During Friday's show, McAfee said, “We understand that more people are watching this show than ever before. We are very grateful to the ESPN folks for their hospitality.
'Now there are people actively trying to sabotage us from ESPN. More specifically, I believe Norby Williamson is the man trying to sabotage our program.”
McAfee admitted that he had no concrete evidence to support his accusation.
“I'm not 100 percent sure – that's apparently the only human who has information, and somehow that information gets leaked and it's wrong, and then the story of what our show is is told,” continued he.

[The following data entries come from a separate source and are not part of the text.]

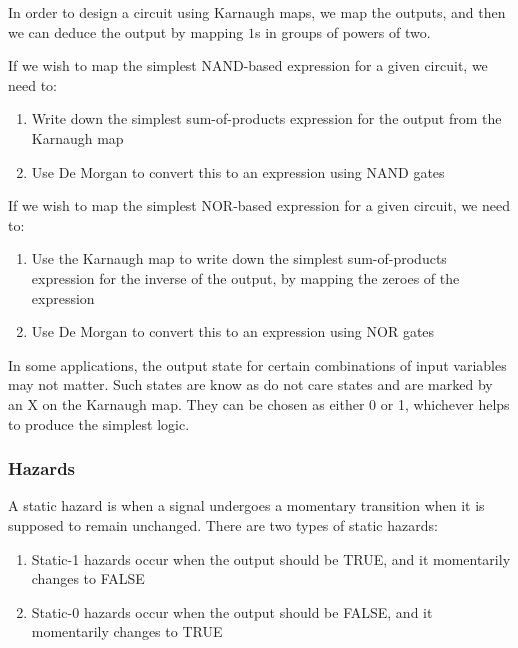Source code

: \documentclass{article}
\begin{document}
In order to design a circuit using Karnaugh maps, we map the outputs, and then we can deduce the output by mapping $1$s in groups of powers of two.

\begin{proposition}
    If we wish to map the simplest NAND-based expression for a given circuit, we need to:
    \begin{enumerate}
        \item Write down the simplest sum-of-products expression for the output from the Karnaugh map
        \item Use De Morgan to convert this to an expression using NAND gates
    \end{enumerate}
\end{proposition}

\begin{proposition}
    If we wish to map the simplest NOR-based expression for a given circuit, we need to:
    \begin{enumerate}
        \item Use the Karnaugh map to write down the simplest sum-of-products expression for the inverse of the output, by mapping the zeroes of the expression
        \item Use De Morgan to convert this to an expression using NOR gates
    \end{enumerate}
\end{proposition}

\begin{definition}
    In some applications, the output state for certain combinations of input variables may not matter. Such states are know as do not care states and are marked by an X on the Karnaugh map. They can be chosen as either 0 or 1, whichever helps to produce the simplest logic.
\end{definition}

\subsubsection{Hazards}

\begin{definition}
    A static hazard is when a signal undergoes a momentary transition when it is supposed to remain unchanged. There are two types of static hazards:
    \begin{enumerate}
        \item Static-1 hazards occur when the output should be TRUE, and it momentarily changes to FALSE
        \item Static-0 hazards occur when the output should be FALSE, and it momentarily changes to TRUE
    \end{enumerate}
\end{definition}
\end{document}
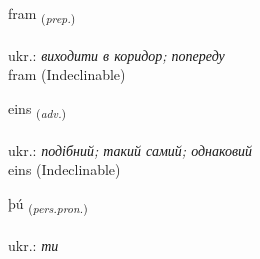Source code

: \documentclass[frontgrid, backgrid]{flacards}\usepackage[]{graphicx}\usepackage[]{xcolor}
\begin{document}
\renewcommand{\blhead}{\vskip5pt {\small\bfseries\footnotesize Forsetning | прийменник }}
\renewcommand{\bcfoot}{\vskip5pt \hspace{2pt}{\small\bfseries\footnotesize 1K}}


{fram \small{\textsubscript{(\textit{prep.})}} \\[1ex]
\textphonetic{[fram]} \\
ukr.: \emph{виходити в коридор; попереду} \\  [2ex]
fram (Indeclinable)}


\renewcommand{\flhead}{\vskip5pt \fboxsep=0pt {\small\bfseries\footnotesize Atviksorð | прислівник}}
\renewcommand{\fcfoot}{\vskip5pt \fboxsep=0pt \hspace{2pt}{\small\bfseries\footnotesize 1K}}

\renewcommand{\blhead}{\vskip5pt {\small\bfseries\footnotesize Atviksorð | прислівник }}
\renewcommand{\bcfoot}{\vskip5pt \hspace{2pt}{\small\bfseries\footnotesize 1K}}


{eins \small{\textsubscript{(\textit{adv.})}} \\[1ex]
\textphonetic{[eins]} \\
ukr.: \emph{подібний; такий самий; однаковий} \\  [2ex]
eins (Indeclinable)}

\renewcommand{\flhead}{\vskip5pt \fboxsep=0pt {\small\bfseries\footnotesize Fornafn | займенник}}
\renewcommand{\fcfoot}{\vskip5pt \fboxsep=0pt \hspace{2pt}{\small\bfseries\footnotesize 1K}}

\renewcommand{\blhead}{\vskip5pt {\small\bfseries\footnotesize Fornafn | займенник }}
\renewcommand{\bcfoot}{\vskip5pt \hspace{2pt}{\small\bfseries\footnotesize 1K}}


{þú \small{\textsubscript{(\textit{pers.pron.})}} \\[1ex] %
\textphonetic{[θuː]} \\
ukr.: \emph{ти} \\  [2ex]
\renewcommand*{\arraystretch}{0.8}
}
\end{document}
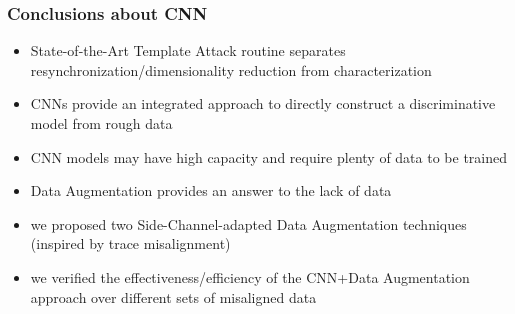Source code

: %



\begin{frame}
\frametitle{Conclusions about CNN}

\begin{block}{}
\begin{itemize}
\item State-of-the-Art Template Attack routine separates resynchronization/dimensionality reduction from characterization \pause
\item CNNs provide an integrated approach to directly construct a discriminative model from rough data \pause
\item CNN models may have high capacity and require plenty of data to be trained \pause 
\item Data Augmentation provides an answer to the lack of data \pause
\item we proposed two Side-Channel-adapted Data Augmentation techniques (inspired by trace misalignment)\pause
\item we verified the effectiveness/efficiency of the CNN+Data Augmentation approach over different sets of misaligned data
\end{itemize}
\end{block}

\end{frame}
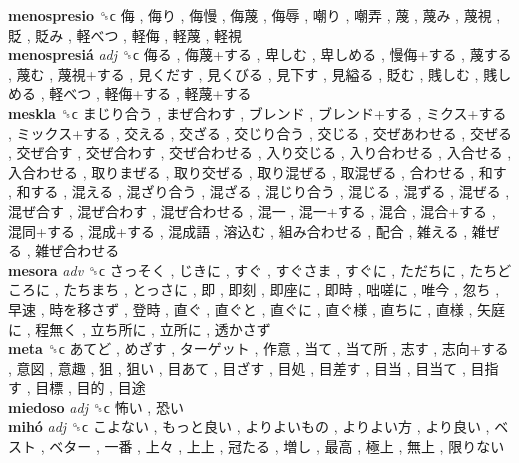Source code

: \textbf{menospresio} ␝ϲ   侮 ,  侮り ,  侮慢 ,  侮蔑 ,  侮辱 ,  嘲り ,  嘲弄 ,  蔑 ,  蔑み ,  蔑視 ,  貶 ,  貶み ,  軽べつ ,  軽侮 ,  軽蔑 ,  軽視   \\
\textbf{menospresiá} \emph{adj}  ␝ϲ   侮る ,  侮蔑+する ,  卑しむ ,  卑しめる ,  慢侮+する ,  蔑する ,  蔑む ,  蔑視+する ,  見くだす ,  見くびる ,  見下す ,  見縊る ,  貶む ,  賎しむ ,  賎しめる ,  軽べつ ,  軽侮+する ,  軽蔑+する   \\
\textbf{meskla} ␝ϲ   まじり合う ,  まぜ合わす ,  ブレンド ,  ブレンド+する ,  ミクス+する ,  ミックス+する ,  交える ,  交ざる ,  交じり合う ,  交じる ,  交ぜあわせる ,  交ぜる ,  交ぜ合す ,  交ぜ合わす ,  交ぜ合わせる ,  入り交じる ,  入り合わせる ,  入合せる ,  入合わせる ,  取りまぜる ,  取り交ぜる ,  取り混ぜる ,  取混ぜる ,  合わせる ,  和す ,  和する ,  混える ,  混ざり合う ,  混ざる ,  混じり合う ,  混じる ,  混ずる ,  混ぜる ,  混ぜ合す ,  混ぜ合わす ,  混ぜ合わせる ,  混一 ,  混一+する ,  混合 ,  混合+する ,  混同+する ,  混成+する ,  混成語 ,  溶込む ,  組み合わせる ,  配合 ,  雑える ,  雑ぜる ,  雑ぜ合わせる   \\
\textbf{mesora} \emph{adv}  ␝ϲ   さっそく ,  じきに ,  すぐ ,  すぐさま ,  すぐに ,  ただちに ,  たちどころに ,  たちまち ,  とっさに ,  即 ,  即刻 ,  即座に ,  即時 ,  咄嗟に ,  唯今 ,  忽ち ,  早速 ,  時を移さず ,  登時 ,  直ぐ ,  直ぐと ,  直ぐに ,  直ぐ様 ,  直ちに ,  直様 ,  矢庭に ,  程無く ,  立ち所に ,  立所に ,  透かさず   \\
\textbf{meta} ␝ϲ   あてど ,  めざす ,  ターゲット ,  作意 ,  当て ,  当て所 ,  志す ,  志向+する ,  意図 ,  意趣 ,  狙 ,  狙い ,  目あて ,  目ざす ,  目処 ,  目差す ,  目当 ,  目当て ,  目指す ,  目標 ,  目的 ,  目途   \\
\textbf{miedoso} \emph{adj}  ␝ϲ   怖い ,  恐い   \\
\textbf{mihó} \emph{adj}  ␝ϲ   こよない ,  もっと良い ,  よりよいもの ,  よりよい方 ,  より良い ,  ベスト ,  ベター ,  一番 ,  上々 ,  上上 ,  冠たる ,  増し ,  最高 ,  極上 ,  無上 ,  限りない   \\

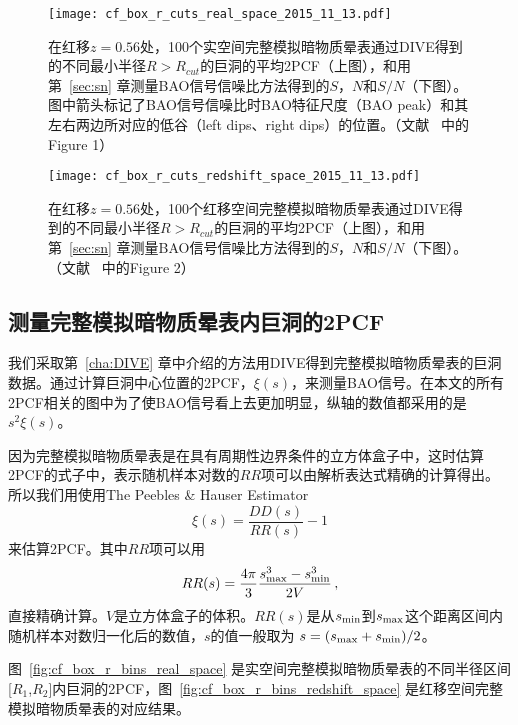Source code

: \begin{figure}
\centering
\texttt{[image: cf\_box\_r\_cuts\_real\_space\_2015\_11\_13.pdf]}
\caption{在红移$z = 0.56$处，100个实空间完整模拟暗物质晕表通过DIVE得到的不同最小半径$R > R_{cut}$的巨洞的平均2PCF（上图），和用第~\ref{sec:sn} 章测量BAO信号信噪比方法得到的$S$，$N$和$S/N$（下图）。图中箭头标记了BAO信号信噪比时BAO特征尺度（BAO peak）和其左右两边所对应的低谷（left dips、right dips）的位置。（文献 ~中的Figure 1）}
\label{fig:cf_box_r_cuts_real_space}
\end{figure}

\begin{figure}
\centering
\texttt{[image: cf\_box\_r\_cuts\_redshift\_space\_2015\_11\_13.pdf]}
\caption{在红移$z = 0.56$处，100个红移空间完整模拟暗物质晕表通过DIVE得到的不同最小半径$R > R_{cut}$的巨洞的平均2PCF（上图），和用第~\ref{sec:sn} 章测量BAO信号信噪比方法得到的$S$，$N$和$S/N$（下图）。（文献 ~中的Figure 2）}
\label{fig:cf_box_r_cuts_redshift_space}
\end{figure}

\subsection{测量完整模拟暗物质晕表内巨洞的2PCF}

我们采取第~\ref{cha:DIVE} 章中介绍的方法用DIVE得到完整模拟暗物质晕表的巨洞数据。通过计算巨洞中心位置的2PCF，$\xi(s)$，来测量BAO信号。在本文的所有2PCF相关的图中为了使BAO信号看上去更加明显，纵轴的数值都采用的是$s^2 \xi(s)$。

因为完整模拟暗物质晕表是在具有周期性边界条件的立方体盒子中，这时估算2PCF的式子中，表示随机样本对数的$RR$项可以由解析表达式精确的计算得出。所以我们用使用The Peebles \& Hauser Estimator~\cite{Peebles1974}
\begin{equation}
\xi (s)=\frac {DD(s)} {RR(s)} - 1
\end{equation}
来估算2PCF。其中$RR$项可以用
\begin{equation}
RR(s) = \frac{4\pi}{3}  \frac {s_{\rm max}^3 - s_{\rm min}^3}{2V}\,,
\end{equation}
直接精确计算。$V$是立方体盒子的体积。$RR(s)$是从$s_{\rm min}$到$s_{\rm max}$这个距离区间内随机样本对数归一化后的数值，$s$的值一般取为
$
s = (s_{\rm max} + s_{\rm min})/2
$。

图~\ref{fig:cf_box_r_bins_real_space} 是实空间完整模拟暗物质晕表的不同半径区间[$R_1$,$R_2$]内巨洞的2PCF，图~\ref{fig:cf_box_r_bins_redshift_space} 是红移空间完整模拟暗物质晕表的对应结果。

'Are we just going to fight that from a rat every time? Don't know. But someone tried to get ahead of our actual viewing figures with the wrong numbers twelve hours in advance.
The show sparked controversy earlier this week after comments from Aaron Rodgers (center)
“That's an attempt at sabotage, and it's actually been happening all season long by people who didn't necessarily love the Pat McAfee Show's old addition to the ESPN family.”
The host suggested there are “a lot” of people within the organization trying to “tear him down.”
“We've heard them quoted anonymously in the media… it's always little things that try to bring us down,” he said.
“I don't like that man (Williamson), he let me into his office for 45 minutes in 2018 – and he didn't let me see it – so this man has had no respect for me whatsoever and in return he got the same in return for a long time. '
McAfee added, “Even as this is happening, we're still growing somehow.”